■ DATA FOR PROCESSING ■
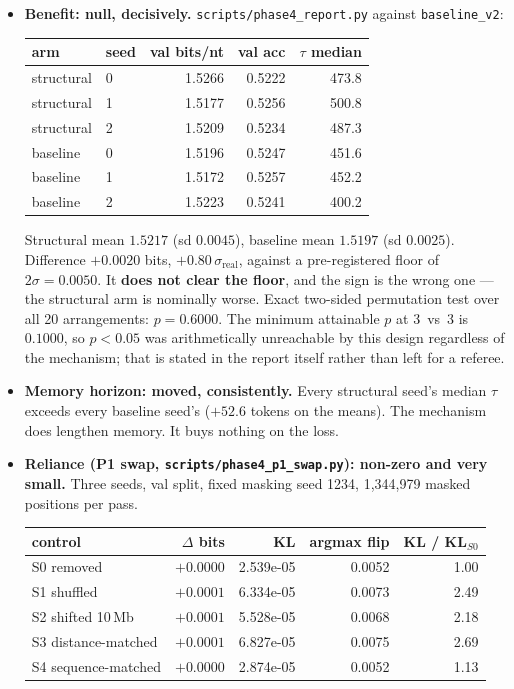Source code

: \documentclass[11pt,a4paper]{article}
\newcommand{\code}[1]{\texttt{\small #1}}
\begin{document}
\begin{itemize}

\item \textbf{Benefit: null, decisively.} \code{scripts/phase4\_report.py}
against \code{baseline\_v2}:

\begin{center}
\begin{tabular}{llrrr}
\toprule
arm & seed & val bits/nt & val acc & $\tau$ median \\
\midrule
structural & 0 & 1.5266 & 0.5222 & 473.8 \\
structural & 1 & 1.5177 & 0.5256 & 500.8 \\
structural & 2 & 1.5209 & 0.5234 & 487.3 \\
baseline   & 0 & 1.5196 & 0.5247 & 451.6 \\
baseline   & 1 & 1.5172 & 0.5257 & 452.2 \\
baseline   & 2 & 1.5223 & 0.5241 & 400.2 \\
\bottomrule
\end{tabular}
\end{center}

Structural mean $1.5217$ (sd $0.0045$), baseline mean $1.5197$ (sd $0.0025$).
Difference $+0.0020$ bits, $+0.80\,\sigma_{\text{real}}$, against a
pre-registered floor of $2\sigma = 0.0050$. It \textbf{does not clear the
floor}, and the sign is the wrong one --- the structural arm is nominally worse.
Exact two-sided permutation test over all 20 arrangements: $p = 0.6000$. The
minimum attainable $p$ at 3~vs~3 is $0.1000$, so $p<0.05$ was arithmetically
unreachable by this design regardless of the mechanism; that is stated in the
report itself rather than left for a referee.

\item \textbf{Memory horizon: moved, consistently.} Every structural seed's
median $\tau$ exceeds every baseline seed's ($+52.6$ tokens on the means). The
mechanism does lengthen memory. It buys nothing on the loss.

\item \textbf{Reliance (P1 swap, \code{scripts/phase4\_p1\_swap.py}): non-zero
and very small.} Three seeds, val split, fixed masking seed 1234, 1{,}344{,}979
masked positions per pass.

\begin{center}
\begin{tabular}{lrrrr}
\toprule
control & $\Delta$ bits & KL & argmax flip & KL / KL$_{S0}$ \\
\midrule
S0 removed          & $+0.0000$ & 2.539e-05 & 0.0052 & 1.00 \\
S1 shuffled         & $+0.0001$ & 6.334e-05 & 0.0073 & 2.49 \\
S2 shifted 10\,Mb    & $+0.0001$ & 5.528e-05 & 0.0068 & 2.18 \\
S3 distance-matched & $+0.0001$ & 6.827e-05 & 0.0075 & 2.69 \\
S4 sequence-matched & $+0.0000$ & 2.874e-05 & 0.0052 & 1.13 \\
\bottomrule
\end{tabular}
\end{center}


\end{itemize}
\end{document}
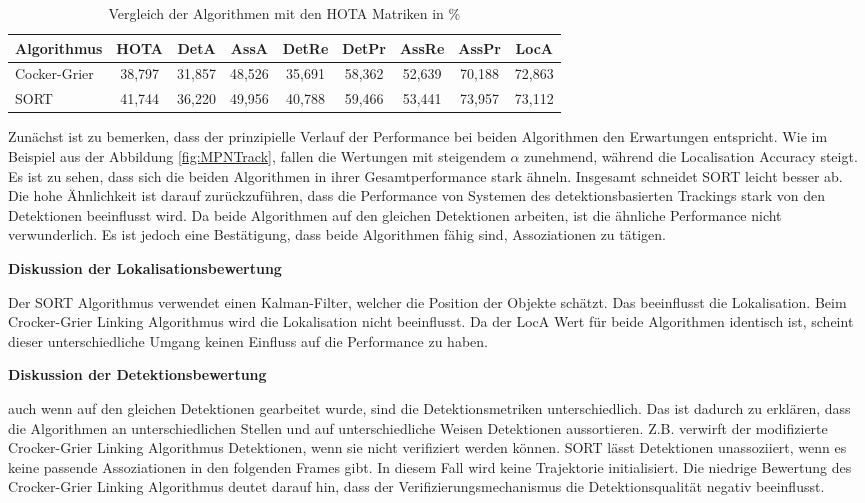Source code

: \begin{table}[htbp]
\centering
\caption{Vergleich der Algorithmen mit den HOTA Matriken in \%}
\label{tab:verglHOTA}
\begin{tabular}{
  l
  S[table-format=2.3]
  S[table-format=2.3]
  S[table-format=2.3]
  S[table-format=2.3]
  S[table-format=2.3]
  S[table-format=2.3]
  S[table-format=2.3]
  S[table-format=2.3]
}
\toprule
{Algorithmus} & {HOTA} & {DetA} & {AssA} & {DetRe} & {DetPr} & {AssRe} & {AssPr} & {LocA} \\
\midrule
Cocker-Grier  & 38,797 & 31,857 & 48,526 & 35,691  & 58,362  & 52,639  & 70,188  & 72,863 \\
SORT          & 41,744 & 36,220 & 49,956 & 40,788  & 59,466  & 53,441  & 73,957  & 73,112 \\
\bottomrule
\end{tabular}
\end{table}

Zunächst ist zu bemerken, dass der prinzipielle Verlauf der Performance bei beiden Algorithmen den Erwartungen entspricht. Wie im Beispiel aus der Abbildung \ref{fig:MPNTrack}, fallen die Wertungen mit steigendem \(\alpha\) zunehmend, während die Localisation Accuracy steigt. Es ist zu sehen, dass sich die beiden Algorithmen in ihrer Gesamtperformance stark ähneln. Insgesamt schneidet SORT leicht besser ab. Die hohe Ähnlichkeit ist darauf zurückzuführen, dass die Performance von Systemen des detektionsbasierten Trackings stark von den Detektionen beeinflusst wird. Da beide Algorithmen auf den gleichen Detektionen arbeiten, ist die ähnliche Performance nicht verwunderlich. Es ist jedoch eine Bestätigung, dass beide Algorithmen fähig sind, Assoziationen zu tätigen.\dubpar

\textbf{Diskussion der Lokalisationsbewertung}\par
Der SORT Algorithmus verwendet einen Kalman-Filter, welcher die Position der Objekte schätzt. Das beeinflusst die Lokalisation. Beim Crocker-Grier Linking Algorithmus wird die Lokalisation nicht beeinflusst. Da der LocA Wert für beide Algorithmen identisch ist, scheint dieser unterschiedliche Umgang keinen Einfluss auf die Performance zu haben.\dubpar

\textbf{Diskussion der Detektionsbewertung}\par
auch wenn auf den gleichen Detektionen gearbeitet wurde, sind die Detektionsmetriken unterschiedlich. Das ist dadurch zu erklären, dass die Algorithmen an unterschiedlichen Stellen und auf unterschiedliche Weisen Detektionen aussortieren. Z.B. verwirft der modifizierte Crocker-Grier Linking Algorithmus Detektionen, wenn sie nicht verifiziert werden können. SORT lässt Detektionen unassoziiert, wenn es keine passende Assoziationen in den folgenden Frames gibt. In diesem Fall wird keine Trajektorie initialisiert. Die niedrige Bewertung des Crocker-Grier Linking Algorithmus deutet darauf hin, dass der Verifizierungsmechanismus die Detektionsqualität negativ beeinflusst. \par

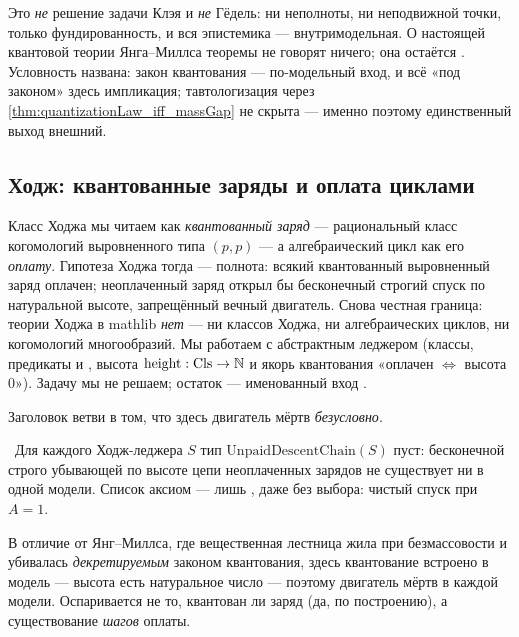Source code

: \begin{remark}
Это \emph{не} решение задачи Клэя и \emph{не} Гёдель: ни неполноты, ни неподвижной точки, только
фундированность, и вся эпистемика --- внутримодельная. О настоящей квантовой теории Янга--Миллса
теоремы не говорят ничего; она остаётся \red{}. Условность названа: закон квантования --- \red{}
по-модельный вход, и всё «под законом» здесь импликация; тавтологизация через
\cref{thm:quantizationLaw_iff_massGap} не скрыта --- именно поэтому единственный выход внешний.
\end{remark}

\subsection{Ходж: квантованные заряды и оплата циклами}

Класс Ходжа мы читаем как \emph{квантованный заряд} --- рациональный класс когомологий выровненного
типа $(p,p)$ --- а алгебраический цикл как его \emph{оплату}. Гипотеза Ходжа тогда --- полнота: всякий
квантованный выровненный заряд оплачен; неоплаченный заряд открыл бы бесконечный строгий спуск по
натуральной высоте, запрещённый вечный двигатель. Снова честная граница: теории Ходжа в mathlib
\emph{нет} --- ни классов Ходжа, ни алгебраических циклов, ни когомологий многообразий. Мы работаем с
абстрактным леджером  (классы, предикаты  и , высота
$\mathrm{height}:\mathrm{Cls}\to\N$ и якорь квантования «оплачен $\iff$ высота $0$»). Задачу мы не
решаем; остаток --- именованный вход .

Заголовок ветви в том, что здесь двигатель мёртв \emph{безусловно}.

\begin{theorem}\label{thm:isEmpty_unpaidDescentChain}
\green{}\ Для каждого Ходж-леджера $S$ тип $\mathrm{UnpaidDescentChain}(S)$ пуст: бесконечной строго
убывающей по высоте цепи неоплаченных зарядов не существует ни в одной модели. Список аксиом --- лишь
, даже без выбора: чистый спуск при $A=1$.
\end{theorem}

В отличие от Янг--Миллса, где вещественная лестница жила при безмассовости и убивалась
\emph{декретируемым} законом квантования, здесь квантование встроено в модель --- высота есть
натуральное число --- поэтому двигатель мёртв в каждой модели. Оспаривается не то, квантован ли заряд
(да, по построению), а существование \emph{шагов} оплаты.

■ PROBLEM DETAILS ■
Pictures should not appear; only the lines from the start of the listing above to the line containing "structural & 1 & 1.5177 & 0.5256 & 500.8 \\", both ends included, are to be repeated exactly.

■ SOLUTION TO THIS EXERCISE ■
Source code

: \documentclass[11pt,a4paper]{article}
\newcommand{\code}[1]{\texttt{\small #1}}
\begin{document}
\begin{itemize}

\item \textbf{Benefit: null, decisively.} \code{scripts/phase4\_report.py}
against \code{baseline\_v2}:

\begin{center}
\begin{tabular}{llrrr}
\toprule
arm & seed & val bits/nt & val acc & $\tau$ median \\
\midrule
structural & 0 & 1.5266 & 0.5222 & 473.8 \\
structural & 1 & 1.5177 & 0.5256 & 500.8 \\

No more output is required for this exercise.